# VW MK3 Jetta speaker suggestions needed



## JCousteau (Aug 1, 2008)

'96 Jetta GL
Can anyone recommend reasonably priced drop in replacements for the 6.5 inchers? I've got the "premium" audio system with 2 speakers in the dash, 2 in the front doors and two in the rear deck (with separate little tweeters). I'd like to replace the speakers in the doors and rear deck with decent speakers that can deal with typical volume levels (I'm over 40 so I don't need to blow out the windows). I'm going to stick with the factory head unit.
Any pointers would be appreciated.
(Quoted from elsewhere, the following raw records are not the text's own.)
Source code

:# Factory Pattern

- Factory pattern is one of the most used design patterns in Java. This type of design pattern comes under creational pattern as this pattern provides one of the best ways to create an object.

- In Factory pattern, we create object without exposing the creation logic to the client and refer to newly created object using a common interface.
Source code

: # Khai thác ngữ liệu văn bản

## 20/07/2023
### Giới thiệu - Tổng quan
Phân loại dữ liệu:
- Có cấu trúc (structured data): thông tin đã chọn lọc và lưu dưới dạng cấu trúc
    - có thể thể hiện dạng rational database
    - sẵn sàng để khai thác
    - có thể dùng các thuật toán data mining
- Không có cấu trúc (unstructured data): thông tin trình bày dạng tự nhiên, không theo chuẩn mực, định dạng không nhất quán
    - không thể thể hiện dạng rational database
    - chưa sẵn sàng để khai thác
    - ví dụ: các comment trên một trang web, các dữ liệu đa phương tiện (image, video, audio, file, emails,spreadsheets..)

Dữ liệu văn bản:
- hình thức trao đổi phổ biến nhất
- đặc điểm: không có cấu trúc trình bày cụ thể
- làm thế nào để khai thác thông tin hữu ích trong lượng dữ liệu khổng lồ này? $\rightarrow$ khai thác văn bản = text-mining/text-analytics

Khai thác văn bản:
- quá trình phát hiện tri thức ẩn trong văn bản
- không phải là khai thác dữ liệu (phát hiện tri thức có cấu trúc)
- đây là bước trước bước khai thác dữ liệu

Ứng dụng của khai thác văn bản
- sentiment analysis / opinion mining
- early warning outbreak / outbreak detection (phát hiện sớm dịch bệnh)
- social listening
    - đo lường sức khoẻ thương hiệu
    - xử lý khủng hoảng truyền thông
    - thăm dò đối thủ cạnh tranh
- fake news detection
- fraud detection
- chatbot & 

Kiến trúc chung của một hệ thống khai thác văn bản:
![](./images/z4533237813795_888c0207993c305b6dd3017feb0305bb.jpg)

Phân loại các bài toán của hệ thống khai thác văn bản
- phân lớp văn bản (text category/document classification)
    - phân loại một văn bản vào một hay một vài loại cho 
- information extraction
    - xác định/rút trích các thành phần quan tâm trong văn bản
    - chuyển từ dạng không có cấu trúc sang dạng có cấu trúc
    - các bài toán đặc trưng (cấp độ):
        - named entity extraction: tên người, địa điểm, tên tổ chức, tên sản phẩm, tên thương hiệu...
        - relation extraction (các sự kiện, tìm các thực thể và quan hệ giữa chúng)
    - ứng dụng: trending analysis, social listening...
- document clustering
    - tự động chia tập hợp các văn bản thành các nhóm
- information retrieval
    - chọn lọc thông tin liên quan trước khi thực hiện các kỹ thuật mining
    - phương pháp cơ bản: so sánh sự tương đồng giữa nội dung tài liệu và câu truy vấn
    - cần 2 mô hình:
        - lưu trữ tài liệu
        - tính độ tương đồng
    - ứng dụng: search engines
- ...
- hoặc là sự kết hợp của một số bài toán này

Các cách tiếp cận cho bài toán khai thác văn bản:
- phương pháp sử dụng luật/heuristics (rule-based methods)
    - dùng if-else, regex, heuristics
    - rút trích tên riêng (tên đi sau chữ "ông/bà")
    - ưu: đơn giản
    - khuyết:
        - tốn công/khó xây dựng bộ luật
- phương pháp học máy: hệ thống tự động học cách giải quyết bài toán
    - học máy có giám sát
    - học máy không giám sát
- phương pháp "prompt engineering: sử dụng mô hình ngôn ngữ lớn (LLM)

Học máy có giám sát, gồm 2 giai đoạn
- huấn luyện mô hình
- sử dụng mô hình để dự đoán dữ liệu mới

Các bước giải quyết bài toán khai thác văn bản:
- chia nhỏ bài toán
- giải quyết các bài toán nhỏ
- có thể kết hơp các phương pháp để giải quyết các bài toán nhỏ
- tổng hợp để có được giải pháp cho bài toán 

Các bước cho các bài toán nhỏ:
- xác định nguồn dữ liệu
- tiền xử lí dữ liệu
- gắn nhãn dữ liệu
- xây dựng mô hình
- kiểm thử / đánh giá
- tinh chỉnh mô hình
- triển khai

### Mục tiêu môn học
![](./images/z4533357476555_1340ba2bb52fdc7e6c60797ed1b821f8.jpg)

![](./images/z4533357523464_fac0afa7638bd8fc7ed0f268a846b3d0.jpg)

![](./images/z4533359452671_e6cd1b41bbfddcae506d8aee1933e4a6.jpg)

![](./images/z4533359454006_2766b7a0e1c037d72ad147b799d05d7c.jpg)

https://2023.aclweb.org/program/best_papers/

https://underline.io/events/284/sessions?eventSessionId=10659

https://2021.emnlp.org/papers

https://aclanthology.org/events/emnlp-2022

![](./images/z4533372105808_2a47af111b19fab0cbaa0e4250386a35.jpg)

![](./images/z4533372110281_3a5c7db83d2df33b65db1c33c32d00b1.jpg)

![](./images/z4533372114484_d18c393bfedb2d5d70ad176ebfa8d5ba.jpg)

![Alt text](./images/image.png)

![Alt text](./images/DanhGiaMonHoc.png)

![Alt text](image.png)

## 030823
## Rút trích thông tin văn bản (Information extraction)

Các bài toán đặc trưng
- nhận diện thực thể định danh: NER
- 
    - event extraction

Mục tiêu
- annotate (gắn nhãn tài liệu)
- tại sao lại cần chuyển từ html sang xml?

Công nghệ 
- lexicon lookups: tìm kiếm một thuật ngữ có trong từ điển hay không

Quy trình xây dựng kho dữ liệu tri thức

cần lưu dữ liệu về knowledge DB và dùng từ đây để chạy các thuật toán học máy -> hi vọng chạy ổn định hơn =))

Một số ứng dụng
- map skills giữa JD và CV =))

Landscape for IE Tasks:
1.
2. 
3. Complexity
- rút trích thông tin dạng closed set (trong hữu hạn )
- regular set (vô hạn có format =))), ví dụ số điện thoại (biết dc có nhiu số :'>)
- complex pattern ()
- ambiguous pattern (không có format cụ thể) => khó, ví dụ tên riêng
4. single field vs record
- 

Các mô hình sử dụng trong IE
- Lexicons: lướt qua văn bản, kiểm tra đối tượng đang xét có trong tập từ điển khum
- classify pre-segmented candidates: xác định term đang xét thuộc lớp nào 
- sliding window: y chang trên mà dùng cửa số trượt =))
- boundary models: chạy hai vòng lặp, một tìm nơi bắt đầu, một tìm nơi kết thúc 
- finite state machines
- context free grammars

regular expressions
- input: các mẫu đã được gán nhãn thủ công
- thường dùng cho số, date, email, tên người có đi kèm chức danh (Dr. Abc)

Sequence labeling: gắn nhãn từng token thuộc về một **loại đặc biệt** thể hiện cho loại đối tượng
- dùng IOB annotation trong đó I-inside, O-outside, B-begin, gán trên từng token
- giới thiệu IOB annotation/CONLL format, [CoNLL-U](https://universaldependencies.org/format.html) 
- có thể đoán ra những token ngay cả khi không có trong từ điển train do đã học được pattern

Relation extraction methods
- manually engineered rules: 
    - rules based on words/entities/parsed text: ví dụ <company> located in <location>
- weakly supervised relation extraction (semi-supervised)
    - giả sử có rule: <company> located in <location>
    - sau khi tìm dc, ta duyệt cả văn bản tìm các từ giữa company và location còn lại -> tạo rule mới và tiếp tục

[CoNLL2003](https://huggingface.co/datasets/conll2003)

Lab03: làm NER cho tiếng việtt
The car is a commuter beater so I'm not looking to go crazy with the audio. Just want it to sound decent with my ipod plugged into the AUX jack.
Best,


----------



## FCP Euro (Sep 4, 2008)

Even though it s dd car and you are "older" you would still want to go and listen to different speakers. On a budget Memphis speakers are a good choice, or if you spend a little more Diamonds or Alpines will work.


----------



## JCousteau (Aug 1, 2008)

*Re: ([email protected]_Groton)*


_Quote, originally posted by *[email protected]_Groton* »_Even though it s dd car and you are "older" you would still want to go and listen to different speakers. On a budget Memphis speakers are a good choice, or if you spend a little more Diamonds or Alpines will work.

I'm mostly interested in something that just drops in with a minimum of drama. I'm sure pretty much anything aftermarket is going to sound better than the OEMs and definitely better than my OEMs with rotten surrounds.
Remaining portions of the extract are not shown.